Please retype every record below exactly, leaving the pictures out.

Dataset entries
━━━━━━━━

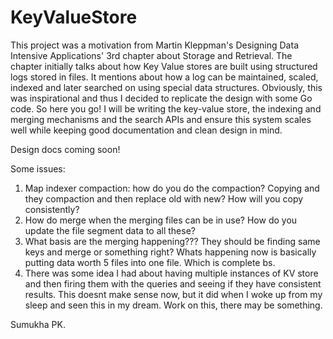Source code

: # KeyValueStore

This project was a motivation from Martin Kleppman's Designing Data Intensive Applications' 3rd chapter about Storage and Retrieval. The chapter initially talks about how Key Value stores are built using structured logs stored in files. It mentions about how a log can be maintained, scaled, indexed and later searched on using special data structures. Obviously, this was inspirational and thus I decided to replicate the design with some Go code. So here you go! I will be writing the key-value store, the indexing and merging mechanisms and the search APIs and ensure this system scales well while keeping good documentation and clean design in mind.


Design docs coming soon!

Some issues:
1. Map indexer compaction: how do you do the compaction? Copying and they compaction and then replace old with new? How will you copy consistently?
2. How do merge when the merging files can be in use? How do you update the file segment data to all these?
3. What basis are the merging happening??? They should be finding same keys and merge or something right? Whats happening now is basically putting data worth 5 files into one file. Which is complete bs. 
4. There was some idea I had about having multiple instances of KV store and then firing them with the queries and seeing if they have consistent results. This doesnt make sense now, but it did when I woke up from my sleep and seen this in my dream. Work on this, there may be something.

Sumukha PK.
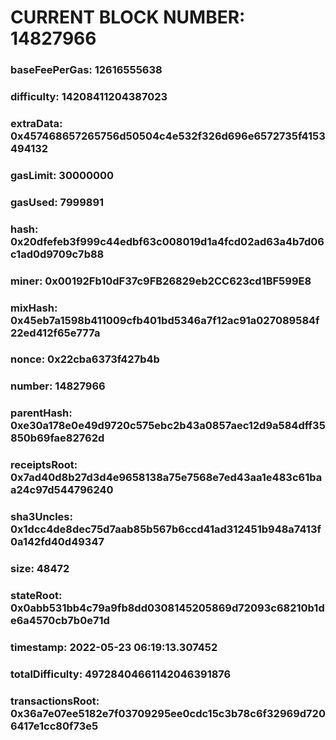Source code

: # CURRENT BLOCK NUMBER: 14827966

### baseFeePerGas: 12616555638
### difficulty: 14208411204387023
### extraData: 0x457468657265756d50504c4e532f326d696e6572735f4153494132
### gasLimit: 30000000
### gasUsed: 7999891
### hash: 0x20dfefeb3f999c44edbf63c008019d1a4fcd02ad63a4b7d06c1ad0d9709c7b88
### miner: 0x00192Fb10dF37c9FB26829eb2CC623cd1BF599E8
### mixHash: 0x45eb7a1598b411009cfb401bd5346a7f12ac91a027089584f22ed412f65e777a
### nonce: 0x22cba6373f427b4b
### number: 14827966
### parentHash: 0xe30a178e0e49d9720c575ebc2b43a0857aec12d9a584dff35850b69fae82762d
### receiptsRoot: 0x7ad40d8b27d3d4e9658138a75e7568e7ed43aa1e483c61baa24c97d544796240
### sha3Uncles: 0x1dcc4de8dec75d7aab85b567b6ccd41ad312451b948a7413f0a142fd40d49347
### size: 48472
### stateRoot: 0x0abb531bb4c79a9fb8dd0308145205869d72093c68210b1de6a4570cb7b0e71d
### timestamp: 2022-05-23 06:19:13.307452
### totalDifficulty: 49728404661142046391876
### transactionsRoot: 0x36a7e07ee5182e7f03709295ee0cdc15c3b78c6f32969d7206417e1cc80f73e5
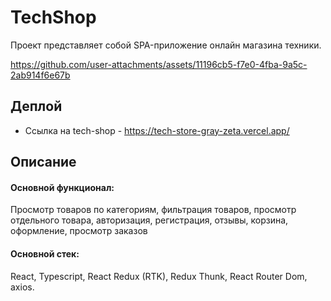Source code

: # TechShop

Проект представляет собой SPA-приложение онлайн магазина техники.

https://github.com/user-attachments/assets/11196cb5-f7e0-4fba-9a5c-2ab914f6e67b

## Деплой

- Ссылка на tech-shop - https://tech-store-gray-zeta.vercel.app/
## Описание

#### Основной функционал:   
Просмотр товаров по категориям, фильтрация товаров, просмотр
отдельного товара, авторизация, регистрация, отзывы, корзина, оформление, просмотр
заказов 
#### Основной стек:
React, Typescript, React Redux (RTK), Redux Thunk, React Router Dom, axios.

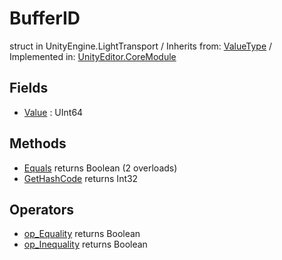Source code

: # BufferID
struct in UnityEngine.LightTransport
 / Inherits from: <a href="https://docs.unity3d.com/6000.0/Documentation/ScriptReference/ValueType.html" target="_blank">ValueType</a> / Implemented in: <a href="https://docs.unity3d.com/6000.0/Documentation/ScriptReference/UnityEditor.CoreModule.html" target="_blank">UnityEditor.CoreModule</a>
## Fields
- <a href="https://docs.unity3d.com/6000.0/Documentation/ScriptReference/BufferID-Value.html" target="_blank">Value</a> : UInt64
## Methods
- <a href="https://docs.unity3d.com/6000.0/Documentation/ScriptReference/BufferID.Equals.html" target="_blank">Equals</a> returns Boolean (2 overloads)
- <a href="https://docs.unity3d.com/6000.0/Documentation/ScriptReference/BufferID.GetHashCode.html" target="_blank">GetHashCode</a> returns Int32
## Operators
- <a href="https://docs.unity3d.com/6000.0/Documentation/ScriptReference/BufferID.op_Equality.html" target="_blank">op_Equality</a> returns Boolean
- <a href="https://docs.unity3d.com/6000.0/Documentation/ScriptReference/BufferID.op_Inequality.html" target="_blank">op_Inequality</a> returns Boolean
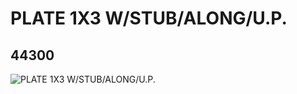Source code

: # PLATE 1X3 W/STUB/ALONG/U.P.
## 44300
![PLATE 1X3 W/STUB/ALONG/U.P.](https://lc-www-live-s.legocdn.com/media/bricks/5/2/4183024.jpg)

━━━━━━━━

■ **SOLUTION TO THE EXERCISE**
Source code

: # KeyValueStore

This project was a motivation from Martin Kleppman's Designing Data Intensive Applications' 3rd chapter about Storage and Retrieval. The chapter initially talks about how Key Value stores are built using structured logs stored in files. It mentions about how a log can be maintained, scaled, indexed and later searched on using special data structures. Obviously, this was inspirational and thus I decided to replicate the design with some Go code. So here you go! I will be writing the key-value store, the indexing and merging mechanisms and the search APIs and ensure this system scales well while keeping good documentation and clean design in mind.


Design docs coming soon!

Some issues:
1. Map indexer compaction: how do you do the compaction? Copying and they compaction and then replace old with new? How will you copy consistently?
2. How do merge when the merging files can be in use? How do you update the file segment data to all these?
3. What basis are the merging happening??? They should be finding same keys and merge or something right? Whats happening now is basically putting data worth 5 files into one file. Which is complete bs. 
4. There was some idea I had about having multiple instances of KV store and then firing them with the queries and seeing if they have consistent results. This doesnt make sense now, but it did when I woke up from my sleep and seen this in my dream. Work on this, there may be something.

Sumukha PK.
Source code

: # CURRENT BLOCK NUMBER: 14827966

### baseFeePerGas: 12616555638
### difficulty: 14208411204387023
### extraData: 0x457468657265756d50504c4e532f326d696e6572735f4153494132
### gasLimit: 30000000
### gasUsed: 7999891
### hash: 0x20dfefeb3f999c44edbf63c008019d1a4fcd02ad63a4b7d06c1ad0d9709c7b88
### miner: 0x00192Fb10dF37c9FB26829eb2CC623cd1BF599E8
### mixHash: 0x45eb7a1598b411009cfb401bd5346a7f12ac91a027089584f22ed412f65e777a
### nonce: 0x22cba6373f427b4b
### number: 14827966
### parentHash: 0xe30a178e0e49d9720c575ebc2b43a0857aec12d9a584dff35850b69fae82762d
### receiptsRoot: 0x7ad40d8b27d3d4e9658138a75e7568e7ed43aa1e483c61baa24c97d544796240
### sha3Uncles: 0x1dcc4de8dec75d7aab85b567b6ccd41ad312451b948a7413f0a142fd40d49347
### size: 48472
### stateRoot: 0x0abb531bb4c79a9fb8dd0308145205869d72093c68210b1de6a4570cb7b0e71d
### timestamp: 2022-05-23 06:19:13.307452
### totalDifficulty: 49728404661142046391876
### transactionsRoot: 0x36a7e07ee5182e7f03709295ee0cdc15c3b78c6f32969d7206417e1cc80f73e5
Source code

: # TechShop

Проект представляет собой SPA-приложение онлайн магазина техники.

https://github.com/user-attachments/assets/11196cb5-f7e0-4fba-9a5c-2ab914f6e67b

## Деплой

- Ссылка на tech-shop - https://tech-store-gray-zeta.vercel.app/
## Описание

#### Основной функционал:   
Просмотр товаров по категориям, фильтрация товаров, просмотр
отдельного товара, авторизация, регистрация, отзывы, корзина, оформление, просмотр
заказов 
#### Основной стек:
React, Typescript, React Redux (RTK), Redux Thunk, React Router Dom, axios.

Source code

: # BufferID
struct in UnityEngine.LightTransport
 / Inherits from: <a href="https://docs.unity3d.com/6000.0/Documentation/ScriptReference/ValueType.html" target="_blank">ValueType</a> / Implemented in: <a href="https://docs.unity3d.com/6000.0/Documentation/ScriptReference/UnityEditor.CoreModule.html" target="_blank">UnityEditor.CoreModule</a>
## Fields
- <a href="https://docs.unity3d.com/6000.0/Documentation/ScriptReference/BufferID-Value.html" target="_blank">Value</a> : UInt64
## Methods
- <a href="https://docs.unity3d.com/6000.0/Documentation/ScriptReference/BufferID.Equals.html" target="_blank">Equals</a> returns Boolean (2 overloads)
- <a href="https://docs.unity3d.com/6000.0/Documentation/ScriptReference/BufferID.GetHashCode.html" target="_blank">GetHashCode</a> returns Int32
## Operators
- <a href="https://docs.unity3d.com/6000.0/Documentation/ScriptReference/BufferID.op_Equality.html" target="_blank">op_Equality</a> returns Boolean
- <a href="https://docs.unity3d.com/6000.0/Documentation/ScriptReference/BufferID.op_Inequality.html" target="_blank">op_Inequality</a> returns Boolean
Source code

: # PLATE 1X3 W/STUB/ALONG/U.P.
## 44300
![PLATE 1X3 W/STUB/ALONG/U.P.](https://lc-www-live-s.legocdn.com/media/bricks/5/2/4183024.jpg)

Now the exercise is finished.